Most of us are familiar with the 5 basic senses: sight, sound, smell, taste and touch. As a group they are known as our exteroceptive senses – they take in information from our external environment to help create our experience of the external world.
Our 6th sense, interoception (intero = internal and ception = receiving), takes in information from our internal environment (body signals and internal feeling states) to help create the experience of our body.
In my last article, I discussed a 3-element model that deconstructs our emotions and provides a map to help you better understand them and how to work with them in a constructive way In my last article,. The 3rd element in this model – body sensations – form the heart of our emotions.
Recent neuroscience provides powerful evidence that becoming more adept at sensing your body sensations (interoception) improves your ability to make complex decisions, creatively problem-solve, empathize, and socialize. (I will discuss the scientific studies about this in an upcoming article.)
In this article we will break the ice into the interesting inner world of interoception and provide basic interoceptive practices to help you get started in developing this powerful 6th sense.
Translating your 6th Sense
Our 6th sense usually presents itself as diffuse signals with ill-defined boundaries. When you have indigestion you can feel unpleasant sensations in your abdomen but you will have difficulty knowing exactly where you feel your discomfort. This vagueness quality makes it difficult for many of us to learn how to describe what we feel when we sense our bodies.
In order to make it easier for you to translate your 6th sense, here is a partial list of descriptors to start building your interoceptive vocabulary:
- Sensations: buzzing, tingling, numbing, dull, pulsating, warming – cooling, tightening/constricting – loosening/opening
- Localization: expanding – shrinking, shifting, surfacing – deepening
- Movement: twisting, unwinding, fluttering, vibrating, spiraling, tunneling, intermittent, constant, clockwise and counterclockwise
- Intensity: 0-10
Tips for Interoceptive Practices
- Do not TRY to sense your body.

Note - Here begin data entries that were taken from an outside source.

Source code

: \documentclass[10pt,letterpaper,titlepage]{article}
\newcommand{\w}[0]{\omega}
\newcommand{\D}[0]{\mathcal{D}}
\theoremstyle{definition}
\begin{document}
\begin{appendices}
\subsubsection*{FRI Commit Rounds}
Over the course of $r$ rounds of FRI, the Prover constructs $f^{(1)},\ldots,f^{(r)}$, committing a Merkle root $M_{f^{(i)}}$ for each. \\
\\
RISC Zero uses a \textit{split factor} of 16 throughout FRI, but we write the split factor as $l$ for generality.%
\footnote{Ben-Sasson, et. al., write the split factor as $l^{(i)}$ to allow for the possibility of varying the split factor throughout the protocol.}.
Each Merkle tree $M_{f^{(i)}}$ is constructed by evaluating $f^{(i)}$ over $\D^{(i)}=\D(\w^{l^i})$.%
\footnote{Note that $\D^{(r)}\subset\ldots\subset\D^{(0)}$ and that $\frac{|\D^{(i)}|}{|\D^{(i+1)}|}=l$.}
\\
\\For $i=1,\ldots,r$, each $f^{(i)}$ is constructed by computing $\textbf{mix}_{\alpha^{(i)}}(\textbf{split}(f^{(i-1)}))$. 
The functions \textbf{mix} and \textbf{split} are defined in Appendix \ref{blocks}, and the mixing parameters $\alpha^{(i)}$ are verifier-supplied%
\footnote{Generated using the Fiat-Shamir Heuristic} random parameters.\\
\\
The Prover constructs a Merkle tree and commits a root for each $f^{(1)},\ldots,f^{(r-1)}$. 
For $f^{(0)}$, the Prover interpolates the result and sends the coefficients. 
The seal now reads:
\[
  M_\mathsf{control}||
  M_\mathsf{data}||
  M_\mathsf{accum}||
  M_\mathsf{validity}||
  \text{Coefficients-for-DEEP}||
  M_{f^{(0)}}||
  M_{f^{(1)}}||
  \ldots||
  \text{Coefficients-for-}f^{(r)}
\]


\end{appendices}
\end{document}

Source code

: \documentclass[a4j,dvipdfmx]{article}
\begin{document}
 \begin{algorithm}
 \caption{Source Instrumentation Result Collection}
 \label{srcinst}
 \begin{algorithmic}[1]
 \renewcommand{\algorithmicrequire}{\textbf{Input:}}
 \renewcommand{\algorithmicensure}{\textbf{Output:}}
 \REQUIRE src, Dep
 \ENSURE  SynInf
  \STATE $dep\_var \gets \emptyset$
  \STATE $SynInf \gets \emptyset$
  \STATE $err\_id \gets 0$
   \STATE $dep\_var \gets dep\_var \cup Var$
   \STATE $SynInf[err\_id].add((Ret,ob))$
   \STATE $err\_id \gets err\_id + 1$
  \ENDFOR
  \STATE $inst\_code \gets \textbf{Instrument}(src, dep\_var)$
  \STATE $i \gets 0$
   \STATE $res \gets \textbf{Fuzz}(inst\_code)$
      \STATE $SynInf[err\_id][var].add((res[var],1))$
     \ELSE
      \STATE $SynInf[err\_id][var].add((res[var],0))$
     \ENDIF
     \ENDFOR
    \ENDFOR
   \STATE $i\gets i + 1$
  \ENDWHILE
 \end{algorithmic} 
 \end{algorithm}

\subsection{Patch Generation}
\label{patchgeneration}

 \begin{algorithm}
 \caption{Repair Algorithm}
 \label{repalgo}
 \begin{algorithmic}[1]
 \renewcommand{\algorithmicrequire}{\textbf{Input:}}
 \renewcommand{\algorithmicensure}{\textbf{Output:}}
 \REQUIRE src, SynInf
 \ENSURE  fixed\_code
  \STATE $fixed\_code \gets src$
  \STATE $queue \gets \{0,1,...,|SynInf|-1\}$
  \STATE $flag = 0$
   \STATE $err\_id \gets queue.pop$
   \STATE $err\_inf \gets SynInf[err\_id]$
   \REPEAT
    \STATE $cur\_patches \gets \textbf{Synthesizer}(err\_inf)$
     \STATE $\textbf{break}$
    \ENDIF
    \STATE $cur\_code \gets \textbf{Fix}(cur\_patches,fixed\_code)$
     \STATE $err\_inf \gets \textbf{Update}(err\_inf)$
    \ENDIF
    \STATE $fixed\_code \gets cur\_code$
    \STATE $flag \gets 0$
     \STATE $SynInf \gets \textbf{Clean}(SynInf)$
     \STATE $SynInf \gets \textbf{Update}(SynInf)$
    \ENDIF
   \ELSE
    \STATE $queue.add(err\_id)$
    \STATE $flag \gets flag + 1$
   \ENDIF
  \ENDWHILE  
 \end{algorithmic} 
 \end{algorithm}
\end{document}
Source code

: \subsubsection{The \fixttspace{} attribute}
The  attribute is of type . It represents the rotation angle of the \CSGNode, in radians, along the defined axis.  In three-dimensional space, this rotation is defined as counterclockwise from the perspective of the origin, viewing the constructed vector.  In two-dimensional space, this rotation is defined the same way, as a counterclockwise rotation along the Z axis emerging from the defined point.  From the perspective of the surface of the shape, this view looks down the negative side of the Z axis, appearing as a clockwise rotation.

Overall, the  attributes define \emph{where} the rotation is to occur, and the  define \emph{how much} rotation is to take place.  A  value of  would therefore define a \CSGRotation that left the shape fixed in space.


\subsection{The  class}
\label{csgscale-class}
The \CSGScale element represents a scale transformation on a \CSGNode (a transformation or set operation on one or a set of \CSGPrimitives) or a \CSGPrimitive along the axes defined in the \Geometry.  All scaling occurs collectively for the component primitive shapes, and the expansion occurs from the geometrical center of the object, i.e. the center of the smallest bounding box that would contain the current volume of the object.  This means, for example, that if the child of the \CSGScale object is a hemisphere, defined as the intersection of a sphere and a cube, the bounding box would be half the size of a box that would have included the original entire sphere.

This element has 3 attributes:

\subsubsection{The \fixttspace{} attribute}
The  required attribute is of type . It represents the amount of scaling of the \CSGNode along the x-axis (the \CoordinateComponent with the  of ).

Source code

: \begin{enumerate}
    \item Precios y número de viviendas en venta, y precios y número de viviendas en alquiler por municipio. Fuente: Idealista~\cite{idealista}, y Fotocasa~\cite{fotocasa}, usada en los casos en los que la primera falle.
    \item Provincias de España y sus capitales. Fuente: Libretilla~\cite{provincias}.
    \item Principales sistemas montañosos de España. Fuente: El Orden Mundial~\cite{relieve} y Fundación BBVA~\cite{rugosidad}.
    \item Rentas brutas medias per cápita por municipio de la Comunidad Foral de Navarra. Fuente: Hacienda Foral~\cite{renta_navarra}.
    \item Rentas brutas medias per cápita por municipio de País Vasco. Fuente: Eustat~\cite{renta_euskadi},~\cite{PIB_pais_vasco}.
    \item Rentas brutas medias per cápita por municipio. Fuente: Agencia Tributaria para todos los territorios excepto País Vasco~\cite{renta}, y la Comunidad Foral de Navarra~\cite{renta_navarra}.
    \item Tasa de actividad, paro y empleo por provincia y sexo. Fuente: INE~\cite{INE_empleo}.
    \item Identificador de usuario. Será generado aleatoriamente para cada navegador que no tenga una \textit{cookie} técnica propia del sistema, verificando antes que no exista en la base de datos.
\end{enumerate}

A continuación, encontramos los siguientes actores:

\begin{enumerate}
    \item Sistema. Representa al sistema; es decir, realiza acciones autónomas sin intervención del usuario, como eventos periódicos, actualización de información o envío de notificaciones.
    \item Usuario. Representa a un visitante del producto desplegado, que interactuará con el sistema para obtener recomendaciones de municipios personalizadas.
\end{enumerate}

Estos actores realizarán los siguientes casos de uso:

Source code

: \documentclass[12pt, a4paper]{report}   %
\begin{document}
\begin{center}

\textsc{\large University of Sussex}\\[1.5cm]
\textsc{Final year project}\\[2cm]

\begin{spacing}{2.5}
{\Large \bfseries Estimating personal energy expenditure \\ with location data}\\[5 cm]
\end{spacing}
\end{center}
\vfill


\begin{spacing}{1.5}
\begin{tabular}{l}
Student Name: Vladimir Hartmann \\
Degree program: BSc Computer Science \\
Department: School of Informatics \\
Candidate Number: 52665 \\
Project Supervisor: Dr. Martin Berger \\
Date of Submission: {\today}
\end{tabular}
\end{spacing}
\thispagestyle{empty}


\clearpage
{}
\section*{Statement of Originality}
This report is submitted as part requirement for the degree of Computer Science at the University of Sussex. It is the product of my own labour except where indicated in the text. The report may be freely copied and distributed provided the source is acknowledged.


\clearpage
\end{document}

Sensing is neurological. Your conscious will has control over your skeletal muscles and partial control over your breathing and attention. Precise manipulation of your neurological functions like sensing, however, is not within your conscious control. Any effort to make yourself feel your body more will usually have the opposite impact you intend. Conscious effort will add muscular tension into sensing which either dampens your ability to sense or adds noise to the sensing signal.
The feedback signal that you get from your body when you’re trying to do something that you cannot do is frustration and irritation. Use any frustration or irritation you may experience as an alarm clock to check-in with your body and let go of any attempts to fish for your body sensations and try to feel them more.
- Remind yourself to let go and receive. The key to maximizing your sensing capacity is to enter into a state of open receptivity. A state of open receptivity can be tricky for those of us who are compulsive doers. For those of us who can visualize, imagining that you’re a giant antenna or receiver taking in the signals from your body can be helpful. Also, reminding yourself periodically by saying the following words in your mind can be helpful in breaking the habit of trying to do sensing rather than opening yourself to it: allowing, receiving, tuning in, welcoming, opening, noticing, and observing.
- Take advantage of the fact that body sensations generally last longer than thoughts do. The main distraction when you are engaging in body sensing practices is your thoughts. Most of us are thought addicts – frequently bewitched by the seductive force that thinking has over our attention. One advantage that sensations have over thoughts is that they generally last longer. Treat your body sensations like anchors within your current experience and let gravity help you by bringing your attention gently away from thinking (generally felt up in and around the head) and down into the body within the more stable domain of sensations. Over time and with practice it will get easier and easier to decouple your attention from thinking and allow it to go into sensing.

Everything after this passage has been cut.